Na educação dos filhos, sua grande preocupação foi sempre a de incutir-lhes o amor ao trabalho e o sentimento do dever cívico. Procurou mostrar-lhes os aspectos negativos da vida, ensinando-os a enfrentar com altivez a violência e as arbitrariedades dos poderosos e a jamais se curvar ante as injustiças.
A árdua luta pela sobrevivência não fez diminuir seu interesse pelo que ocorria na sociedade e no mundo. Mesmo nos momentos mais difíceis, em sua casa podia faltar pão, mas nunca faltou pelo menos um jornal diário, para acompanhar os acontecimentos políticos, que discutia e comentava com os filhos.
Em 1922, quando seu filho Luiz Carlos Prestes, já oficial do Exército, começava a participar da preparação do primeiro levante tenentista, ela lhe daria todo o apoio, incentivando-o a continuar a luta, após a derrota do movimento.
Foi nesse ambiente doméstico que Lygia cresceu e cunhou seu caráter. Em 1930, junto com as suas três irmãs, acompanhou a mãe na mudança da família para Buenos Aires (Argentina), a convite do irmão Luiz Carlos.
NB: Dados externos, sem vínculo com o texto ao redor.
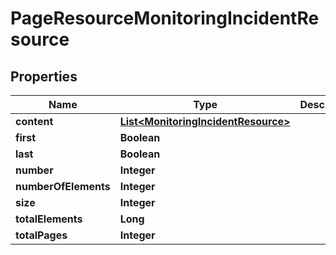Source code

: 
# PageResourceMonitoringIncidentResource

## Properties
Name | Type | Description | Notes
------------ | ------------- | ------------- | -------------
**content** | [**List&lt;MonitoringIncidentResource&gt;**](MonitoringIncidentResource.md) |  |  [optional]
**first** | **Boolean** |  |  [optional]
**last** | **Boolean** |  |  [optional]
**number** | **Integer** |  |  [optional]
**numberOfElements** | **Integer** |  |  [optional]
**size** | **Integer** |  |  [optional]
**totalElements** | **Long** |  |  [optional]
**totalPages** | **Integer** |  |  [optional]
No exílio forçado após o término do périplo realizado pela Coluna Invicta, Prestes conseguira trabalho de engenheiro naquele país. Poucos dias após a reunião da família, ele se viu forçado a transferir-se para Montevidéu (Uruguai), expulso pelos generais que promoveram um golpe de estado na Argentina.
Em plena crise do capitalismo, Leocadia e as filhas ficaram desamparadas, pois Prestes também perdera o emprego. As quatro irmãs trataram de trabalhar, recorrendo às raras oportunidades existentes. Lygia, com apenas 17 anos, aprendeu rapidamente datilografia e se tornou datilógrafa num escritório comercial, submetida à extenuante jornada e baixa remuneração.
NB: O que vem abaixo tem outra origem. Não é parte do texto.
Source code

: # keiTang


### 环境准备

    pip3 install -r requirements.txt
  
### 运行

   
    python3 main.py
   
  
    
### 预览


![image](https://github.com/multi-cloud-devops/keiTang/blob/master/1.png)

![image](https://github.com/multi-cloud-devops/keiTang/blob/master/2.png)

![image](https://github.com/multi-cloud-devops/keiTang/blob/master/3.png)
Em outubro de 1931, convidado para trabalhar como engenheiro na URSS, Prestes se desloca para Moscou, acompanhado pela mãe e as irmãs. Lygia ficaria empolgada com a oportunidade de estudar, aspiração que sempre alimentara. Matricula-se num curso técnico, aprende o idioma russo, prepara-se para ingressar na universidade e, no início de 1936, é aprovada no exame vestibular para a Faculdade de Química da Universidade de Moscou.
Durante esses anos de exílio, a estreita convivência com o irmão, foi decisiva para Lygia tornar-se uma comunista convicta. Anos mais tarde, ela recordaria as longas conversas com o irmão, cuja influência contribuíra enormemente para a formação da sua personalidade. Da mesma forma, o contato com o povo soviético e sua luta heróica pela construção do socialismo tornaram Lygia uma entusiasta do socialismo e das idéias comunistas, que sempre tratou de assimilar através do estudo e do convívio com numerosos comunistas que teve oportunidade de conhecer.
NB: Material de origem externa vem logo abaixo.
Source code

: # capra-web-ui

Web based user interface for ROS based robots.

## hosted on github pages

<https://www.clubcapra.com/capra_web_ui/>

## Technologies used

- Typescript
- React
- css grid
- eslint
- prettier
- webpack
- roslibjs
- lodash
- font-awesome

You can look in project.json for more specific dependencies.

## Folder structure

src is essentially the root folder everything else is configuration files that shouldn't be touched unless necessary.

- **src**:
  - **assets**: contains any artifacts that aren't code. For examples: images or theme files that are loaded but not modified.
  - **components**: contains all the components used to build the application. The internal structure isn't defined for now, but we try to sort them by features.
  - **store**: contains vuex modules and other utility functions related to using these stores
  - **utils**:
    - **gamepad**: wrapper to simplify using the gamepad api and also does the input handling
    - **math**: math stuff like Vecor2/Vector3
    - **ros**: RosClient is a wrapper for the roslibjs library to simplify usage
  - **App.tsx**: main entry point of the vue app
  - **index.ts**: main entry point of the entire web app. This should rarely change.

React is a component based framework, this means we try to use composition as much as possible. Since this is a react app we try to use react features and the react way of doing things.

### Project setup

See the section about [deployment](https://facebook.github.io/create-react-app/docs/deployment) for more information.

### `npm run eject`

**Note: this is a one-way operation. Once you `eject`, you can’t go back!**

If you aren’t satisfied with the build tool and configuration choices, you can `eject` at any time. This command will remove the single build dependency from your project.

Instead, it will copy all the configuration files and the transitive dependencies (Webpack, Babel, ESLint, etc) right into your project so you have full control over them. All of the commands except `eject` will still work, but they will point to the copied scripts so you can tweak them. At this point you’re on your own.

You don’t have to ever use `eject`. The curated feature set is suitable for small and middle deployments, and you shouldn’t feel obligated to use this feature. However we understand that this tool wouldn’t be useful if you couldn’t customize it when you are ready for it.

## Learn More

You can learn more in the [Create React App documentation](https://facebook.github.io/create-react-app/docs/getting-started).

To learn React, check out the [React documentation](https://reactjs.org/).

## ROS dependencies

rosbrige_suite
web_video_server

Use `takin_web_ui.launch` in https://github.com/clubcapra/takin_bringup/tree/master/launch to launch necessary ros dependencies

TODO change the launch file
Após a derrota dos levantes antifascistas de novembro de 1935, Luiz Carlos Prestes foi preso no Rio de Janeiro, em março de 1936, junto com sua companheira Olga Benario. No dia seguinte à prisão do “Cavaleiro da Esperança”, Dimitri Manuilski, dirigente da Internacional Comunista (IC) à época e grande admirador de Prestes, foi à casa de Leocadia para avisá-la da prisão do filho e propor-lhe que encabeçasse de imediato uma campanha internacional pela libertação do filho e dos demais presos políticos no Brasil. Lygia, com apenas 22 anos, foi escolhida para acompanhar a mãe. Para isso, teve que abandonar seu sonho de cursar a universidade, na qual havia recém ingressado. Sua dedicação ao irmão, assim como à causa revolucionária, falou mais alto e ela não vacilou em aceitar essa árdua tarefa.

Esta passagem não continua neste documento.